Work instruction: Repeat precisely the span of lines below that opens with the line containing "Selezionare una delle" and closes with the line containing "al database Oracle.", both included.

Recorded data:
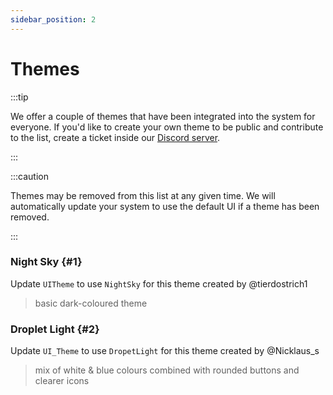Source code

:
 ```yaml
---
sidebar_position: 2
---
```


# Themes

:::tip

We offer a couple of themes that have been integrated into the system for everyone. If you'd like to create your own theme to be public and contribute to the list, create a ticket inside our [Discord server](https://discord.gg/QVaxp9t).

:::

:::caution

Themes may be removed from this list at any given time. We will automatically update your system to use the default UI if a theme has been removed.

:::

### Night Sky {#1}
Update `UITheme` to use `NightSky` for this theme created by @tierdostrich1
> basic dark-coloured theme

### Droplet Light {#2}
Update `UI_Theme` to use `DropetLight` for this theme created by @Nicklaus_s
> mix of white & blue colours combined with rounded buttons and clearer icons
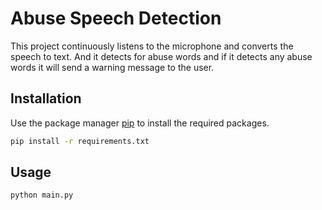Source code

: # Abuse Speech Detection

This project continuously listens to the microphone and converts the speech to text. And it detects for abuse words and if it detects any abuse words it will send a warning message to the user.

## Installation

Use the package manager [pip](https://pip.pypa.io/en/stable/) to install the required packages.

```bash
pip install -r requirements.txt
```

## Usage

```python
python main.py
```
==
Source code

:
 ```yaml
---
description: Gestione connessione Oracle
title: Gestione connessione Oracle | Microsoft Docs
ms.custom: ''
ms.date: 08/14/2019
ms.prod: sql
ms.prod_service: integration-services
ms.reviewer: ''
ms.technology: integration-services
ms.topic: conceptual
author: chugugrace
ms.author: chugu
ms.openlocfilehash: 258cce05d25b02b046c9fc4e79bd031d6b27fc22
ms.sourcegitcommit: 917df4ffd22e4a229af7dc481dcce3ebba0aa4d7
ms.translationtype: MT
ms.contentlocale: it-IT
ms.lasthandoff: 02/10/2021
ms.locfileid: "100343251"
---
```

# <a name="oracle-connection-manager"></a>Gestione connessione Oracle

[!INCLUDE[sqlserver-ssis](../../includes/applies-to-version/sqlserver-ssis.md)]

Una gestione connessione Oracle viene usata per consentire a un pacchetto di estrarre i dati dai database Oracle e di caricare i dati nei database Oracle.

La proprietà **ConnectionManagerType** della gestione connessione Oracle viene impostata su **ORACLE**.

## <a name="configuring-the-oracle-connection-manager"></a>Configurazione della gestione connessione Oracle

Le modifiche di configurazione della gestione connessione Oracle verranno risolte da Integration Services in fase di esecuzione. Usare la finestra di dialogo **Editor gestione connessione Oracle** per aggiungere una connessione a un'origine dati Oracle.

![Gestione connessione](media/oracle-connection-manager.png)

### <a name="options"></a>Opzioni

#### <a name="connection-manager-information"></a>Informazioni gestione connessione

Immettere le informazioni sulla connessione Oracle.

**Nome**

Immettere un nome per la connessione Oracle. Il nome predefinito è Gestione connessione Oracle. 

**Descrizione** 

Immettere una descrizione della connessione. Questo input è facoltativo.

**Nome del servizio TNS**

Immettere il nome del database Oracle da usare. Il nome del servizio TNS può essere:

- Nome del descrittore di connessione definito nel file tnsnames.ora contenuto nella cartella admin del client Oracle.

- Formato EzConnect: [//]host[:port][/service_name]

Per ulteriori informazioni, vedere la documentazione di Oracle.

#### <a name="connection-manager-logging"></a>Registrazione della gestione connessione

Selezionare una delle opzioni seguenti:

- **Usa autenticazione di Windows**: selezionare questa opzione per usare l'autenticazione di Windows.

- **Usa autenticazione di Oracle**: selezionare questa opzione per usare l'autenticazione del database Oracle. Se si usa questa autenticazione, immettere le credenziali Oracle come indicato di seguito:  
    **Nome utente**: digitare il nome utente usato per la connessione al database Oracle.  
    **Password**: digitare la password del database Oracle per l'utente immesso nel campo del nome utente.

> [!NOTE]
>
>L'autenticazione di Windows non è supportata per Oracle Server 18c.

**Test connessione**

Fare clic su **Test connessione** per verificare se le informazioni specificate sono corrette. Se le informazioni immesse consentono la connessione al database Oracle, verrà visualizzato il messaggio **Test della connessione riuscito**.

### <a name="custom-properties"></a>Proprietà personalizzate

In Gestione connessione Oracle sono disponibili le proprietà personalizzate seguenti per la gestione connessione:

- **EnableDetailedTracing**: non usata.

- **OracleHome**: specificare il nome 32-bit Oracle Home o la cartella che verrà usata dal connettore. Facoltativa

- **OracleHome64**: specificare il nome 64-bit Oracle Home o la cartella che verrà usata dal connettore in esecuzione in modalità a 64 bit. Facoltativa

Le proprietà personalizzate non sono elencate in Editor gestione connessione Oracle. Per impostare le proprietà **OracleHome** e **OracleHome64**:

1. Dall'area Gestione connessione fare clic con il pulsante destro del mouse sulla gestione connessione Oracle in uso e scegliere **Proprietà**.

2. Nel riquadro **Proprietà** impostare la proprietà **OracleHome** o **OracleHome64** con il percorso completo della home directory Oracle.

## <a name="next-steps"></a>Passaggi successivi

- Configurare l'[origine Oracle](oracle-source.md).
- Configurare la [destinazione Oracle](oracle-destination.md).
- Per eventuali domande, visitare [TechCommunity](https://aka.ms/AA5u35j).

Task response:
Selezionare una delle opzioni seguenti:

- **Usa autenticazione di Windows**: selezionare questa opzione per usare l'autenticazione di Windows.

- **Usa autenticazione di Oracle**: selezionare questa opzione per usare l'autenticazione del database Oracle. Se si usa questa autenticazione, immettere le credenziali Oracle come indicato di seguito:  
    **Nome utente**: digitare il nome utente usato per la connessione al database Oracle.  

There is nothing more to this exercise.